- DESCRIPTION OF THE TASK: Look through the lines below for the word "documentclass", and copy every line that has it.

[Saved entries]
* * * *

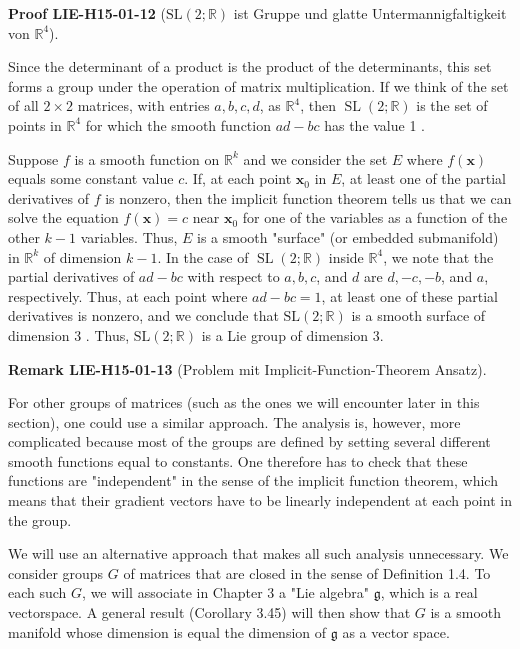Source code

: \documentclass[10pt, letterpaper]{article}
\newcommand{\R}{\mathbb{R}}
\newcommand{\SL}{\mathrm{SL}}
\newcommand{\CustomHeading}[3]{%
  \par\medskip\noindent%
  \textbf{#1 #2} \textnormal{(#3)}.\enskip%
}
\newenvironment{REM}[2]{\begin{unitbox}\CustomHeading{Remark}{#1}{#2}}{\end{unitbox}}
\newenvironment{PROOF}[2]{\begin{unitbox}\CustomHeading{Proof}{#1}{#2}}{\end{unitbox}}
\begin{document}
\begin{PROOF}{LIE-H15-01-12}{$\SL(2 ; \mathbb{R})$ ist Gruppe und glatte Untermannigfaltigkeit von $\R^4$}
Since the determinant of a product is the product of the determinants, this set forms a group under the operation of matrix multiplication. If we think of the set of all $2 \times 2$ matrices, with entries $a, b, c, d$, as $\mathbb{R}^{4}$, then $\operatorname{SL}(2 ; \mathbb{R})$ is the set of points in $\mathbb{R}^{4}$ for which the smooth function $a d-b c$ has the value 1 .

Suppose $f$ is a smooth function on $\mathbb{R}^{k}$ and we consider the set $E$ where $f(\mathbf{x})$ equals some constant value $c$. If, at each point $\mathbf{x}_{0}$ in $E$, at least one of the partial derivatives of $f$ is nonzero, then the implicit function theorem tells us that we can solve the equation $f(\mathbf{x})=c$ near $\mathbf{x}_{0}$ for one of the variables as a function of the other $k-1$ variables. Thus, $E$ is a smooth "surface" (or embedded submanifold) in $\mathbb{R}^{k}$ of dimension $k-1$. In the case of $\operatorname{SL}(2 ; \mathbb{R})$ inside $\mathbb{R}^{4}$, we note that the partial derivatives of $a d-b c$ with respect to $a, b, c$, and $d$ are $d,-c,-b$, and $a$, respectively. Thus, at each point where $a d-b c=1$, at least one of these partial derivatives is nonzero, and we conclude that $\mathrm{SL}(2 ; \mathbb{R})$ is a smooth surface of dimension 3 . Thus, $\mathrm{SL}(2 ; \mathbb{R})$ is a Lie group of dimension 3.
\end{PROOF}

\begin{REM}{LIE-H15-01-13}{Problem mit Implicit-Function-Theorem Ansatz}
For other groups of matrices (such as the ones we will encounter later in this section), one could use a similar approach. The analysis is, however, more complicated because most of the groups are defined by setting several different smooth functions equal to constants. One therefore has to check that these functions are "independent" in the sense of the implicit function theorem, which means that their gradient vectors have to be linearly independent at each point in the group.
\end{REM}

We will use an alternative approach that makes all such analysis unnecessary. We consider groups $G$ of matrices that are closed in the sense of Definition 1.4. To each such $G$, we will associate in Chapter 3 a "Lie algebra" $\mathfrak{g}$, which is a real vectorspace. A general result (Corollary 3.45) will then show that $G$ is a smooth manifold whose dimension is equal the dimension of $\mathfrak{g}$ as a vector space.
\end{document}
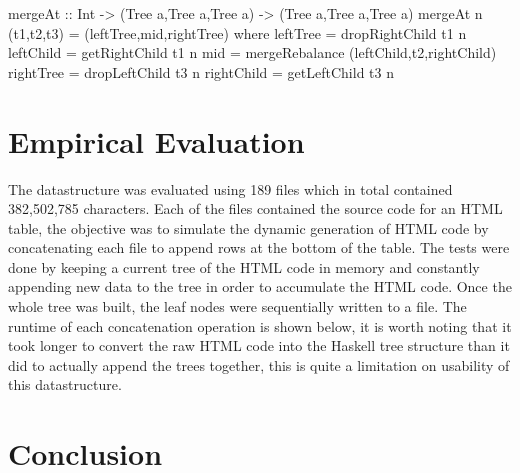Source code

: \documentclass[11pt,a4paper,oneside]{article}
\begin{document}
\begin{haskell}

mergeAt :: Int -> (Tree a,Tree a,Tree a) -> (Tree a,Tree a,Tree a)
mergeAt n (t1,t2,t3) = (leftTree,mid,rightTree)
                where leftTree   = dropRightChild t1 n
                      leftChild  = getRightChild t1 n
                      mid        = mergeRebalance (leftChild,t2,rightChild)
                      rightTree  = dropLeftChild t3 n
                      rightChild = getLeftChild t3 n

\end{haskell}

\section{Empirical Evaluation}

The datastructure was evaluated using 189 files which in total contained 382,502,785 characters. Each of the files contained the source code for an HTML table, the objective was to simulate the dynamic generation of HTML code by concatenating each file to append rows at the bottom of the table. The tests were done by keeping a current tree of the HTML code in memory and constantly appending new data to the tree in order to accumulate the HTML code. Once the whole tree was built, the leaf nodes were sequentially written to a file. The runtime of each concatenation operation is shown below, it is worth noting that it took longer to convert the raw HTML code into the Haskell tree structure than it did to actually append the trees together, this is quite a limitation on usability of this datastructure. 




\section{Conclusion}



\end{document}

* * * *

- ANSWER TO THE EXERCISE:
: \documentclass[10pt, letterpaper]{article}
: \documentclass[11pt,a4paper,oneside]{article}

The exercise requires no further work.